Over 90% of Christians today are Catholics, half of them just aren’t aware of it. They may be Good Catholics (Roman Catholics), or they may be Bad Catholics (Protestants) but, historically speaking, are all Catholics nonetheless. And though this fact has been forgotten, or is taken for granted, we’re often reminded of our prior singleness through vestiges of similarities that remain today – in our liturgy, in our dogma... and in our thinking.

One of the core reasons why the Reformation (the movement that established Protestantism) started was the Catholic Church’s practice of the sale of “Indulgences”. An Indulgence was a form of remission, granted by the pope, for sins committed. The origins of this practice started when the Catholic Church – even though it acknowledges the sacrificial death of Christ for sin – still insisted that sins committed by members must be paid for by some form of Works such as fasting, floggings, pilgrimage, or charity.

Over time, it made it easier to pay for said sins by making the payment literal! Instead of self-punishment, you just simply buy the absolution. Hence the introduction of “Indulgences”. The sale of Indulgences became so full-blown a merchandising outfit that some parishes became major Indulgence purchase centres! And though the proceeds go to the Pope, the middle salesmen had their own cut and became extremely wealthy.

Of course, it was only a matter of time before people started buying Indulgences for sins they had not yet committed! And therein lay the gripe of the early reformers like John Wycliffe, John Hus and Martin Luther – a fight that brought about the Reformation and break from the Mother Church.
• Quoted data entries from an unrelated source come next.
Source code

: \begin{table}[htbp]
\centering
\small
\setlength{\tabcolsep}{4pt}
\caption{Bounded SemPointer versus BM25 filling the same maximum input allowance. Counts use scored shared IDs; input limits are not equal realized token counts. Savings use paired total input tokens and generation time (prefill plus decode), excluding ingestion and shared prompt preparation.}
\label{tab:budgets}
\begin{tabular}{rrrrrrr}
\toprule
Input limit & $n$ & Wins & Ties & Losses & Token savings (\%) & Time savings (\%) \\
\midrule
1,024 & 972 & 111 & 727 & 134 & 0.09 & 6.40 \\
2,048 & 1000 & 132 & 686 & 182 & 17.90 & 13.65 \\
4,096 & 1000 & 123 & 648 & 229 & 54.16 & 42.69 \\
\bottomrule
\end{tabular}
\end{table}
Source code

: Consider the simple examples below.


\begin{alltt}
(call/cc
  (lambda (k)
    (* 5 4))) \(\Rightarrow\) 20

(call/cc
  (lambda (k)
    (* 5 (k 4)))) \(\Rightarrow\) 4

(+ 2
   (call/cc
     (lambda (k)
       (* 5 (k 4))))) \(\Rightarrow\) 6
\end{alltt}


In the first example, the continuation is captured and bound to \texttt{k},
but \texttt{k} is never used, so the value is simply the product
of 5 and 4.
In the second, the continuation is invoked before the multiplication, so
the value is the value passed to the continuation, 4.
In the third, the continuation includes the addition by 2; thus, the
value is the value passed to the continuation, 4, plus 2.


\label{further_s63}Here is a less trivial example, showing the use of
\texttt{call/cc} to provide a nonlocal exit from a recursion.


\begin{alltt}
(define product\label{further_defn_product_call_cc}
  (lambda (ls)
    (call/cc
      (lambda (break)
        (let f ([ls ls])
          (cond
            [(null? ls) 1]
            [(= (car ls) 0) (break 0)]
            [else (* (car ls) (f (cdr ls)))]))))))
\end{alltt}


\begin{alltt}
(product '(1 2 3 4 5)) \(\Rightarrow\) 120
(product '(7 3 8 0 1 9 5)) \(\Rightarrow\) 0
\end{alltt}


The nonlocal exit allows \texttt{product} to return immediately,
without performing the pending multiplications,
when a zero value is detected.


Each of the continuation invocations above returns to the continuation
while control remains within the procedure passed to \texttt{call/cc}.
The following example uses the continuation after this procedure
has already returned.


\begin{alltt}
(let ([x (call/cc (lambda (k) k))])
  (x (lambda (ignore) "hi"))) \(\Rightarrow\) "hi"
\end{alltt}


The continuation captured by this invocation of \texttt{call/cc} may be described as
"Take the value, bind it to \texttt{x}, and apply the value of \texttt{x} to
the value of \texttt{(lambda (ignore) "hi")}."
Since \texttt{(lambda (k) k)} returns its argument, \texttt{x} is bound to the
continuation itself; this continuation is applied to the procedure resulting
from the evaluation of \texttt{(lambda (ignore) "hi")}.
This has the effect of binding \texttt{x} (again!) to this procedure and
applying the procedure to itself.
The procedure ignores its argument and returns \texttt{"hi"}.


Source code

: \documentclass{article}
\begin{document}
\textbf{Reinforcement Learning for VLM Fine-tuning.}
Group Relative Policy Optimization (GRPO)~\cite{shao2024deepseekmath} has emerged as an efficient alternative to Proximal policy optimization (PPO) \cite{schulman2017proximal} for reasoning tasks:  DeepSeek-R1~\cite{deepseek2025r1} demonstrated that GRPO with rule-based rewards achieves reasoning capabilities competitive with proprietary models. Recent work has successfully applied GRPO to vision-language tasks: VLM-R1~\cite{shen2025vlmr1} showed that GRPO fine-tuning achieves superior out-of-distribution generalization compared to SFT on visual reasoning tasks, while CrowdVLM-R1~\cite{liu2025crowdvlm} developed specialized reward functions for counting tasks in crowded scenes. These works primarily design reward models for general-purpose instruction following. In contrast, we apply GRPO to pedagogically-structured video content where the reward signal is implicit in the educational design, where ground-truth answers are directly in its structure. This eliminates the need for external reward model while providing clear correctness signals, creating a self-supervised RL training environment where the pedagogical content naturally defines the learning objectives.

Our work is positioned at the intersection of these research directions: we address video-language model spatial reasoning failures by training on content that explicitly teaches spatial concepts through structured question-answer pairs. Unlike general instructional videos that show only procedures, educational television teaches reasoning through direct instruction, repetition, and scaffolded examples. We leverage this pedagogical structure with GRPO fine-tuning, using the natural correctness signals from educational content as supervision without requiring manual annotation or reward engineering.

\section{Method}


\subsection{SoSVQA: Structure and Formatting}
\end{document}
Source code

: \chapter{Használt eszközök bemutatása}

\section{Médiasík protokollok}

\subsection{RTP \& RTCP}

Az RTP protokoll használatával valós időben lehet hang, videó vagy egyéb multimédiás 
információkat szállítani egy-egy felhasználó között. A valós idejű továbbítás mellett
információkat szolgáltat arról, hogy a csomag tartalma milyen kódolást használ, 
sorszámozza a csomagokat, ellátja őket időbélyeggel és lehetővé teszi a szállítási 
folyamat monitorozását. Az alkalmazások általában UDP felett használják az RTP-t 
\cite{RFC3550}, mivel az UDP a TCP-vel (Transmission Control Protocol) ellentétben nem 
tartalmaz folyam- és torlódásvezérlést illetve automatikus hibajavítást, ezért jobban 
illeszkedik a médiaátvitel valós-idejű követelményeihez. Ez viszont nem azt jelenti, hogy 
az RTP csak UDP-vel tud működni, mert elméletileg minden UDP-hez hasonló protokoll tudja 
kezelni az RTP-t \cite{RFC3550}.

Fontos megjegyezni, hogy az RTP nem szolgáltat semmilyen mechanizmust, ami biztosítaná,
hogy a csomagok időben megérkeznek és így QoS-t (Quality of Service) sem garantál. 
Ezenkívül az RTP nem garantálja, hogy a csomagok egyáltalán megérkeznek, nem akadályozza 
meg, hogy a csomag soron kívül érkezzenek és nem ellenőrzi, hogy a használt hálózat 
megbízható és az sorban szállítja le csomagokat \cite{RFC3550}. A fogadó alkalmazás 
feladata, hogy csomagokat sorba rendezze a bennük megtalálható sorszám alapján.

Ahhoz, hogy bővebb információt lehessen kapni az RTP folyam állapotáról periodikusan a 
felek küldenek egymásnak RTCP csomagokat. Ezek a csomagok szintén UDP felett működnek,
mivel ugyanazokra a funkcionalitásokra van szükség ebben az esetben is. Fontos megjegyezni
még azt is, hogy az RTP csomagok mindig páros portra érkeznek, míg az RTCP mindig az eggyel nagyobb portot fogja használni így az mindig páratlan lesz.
So, here we are today, four centuries later, children of that bitter ecclesiastical divorce, supposedly cut clean from the behaviour and creed of the “Bishop of Rome”; yet whenever the doctrine of comprehensive FORGIVENESS is taught, the next thing that Believers start thinking is, “You mean I can sin tomorrow?”. It’s the real-world rephrasing of Paul’s question to the Romans, (why does “Rome” keep cropping up in this discourse of ours?), “What shall we say then? Shall we continue in sin, that grace may abound?

The answer, of course, was “God forbid!” (Rom 6:1,2). To Paul, the question reveals a faulty understanding of the Gospel message. We’re not doing that ‘sin’ thing anymore; You were once darkness, but now are you light in the Lord: walk [therefore] as children of light;  (Eph 5:8).

AMEN.
More Blessings await you today; you’ll not miss them in Jesus’ Name.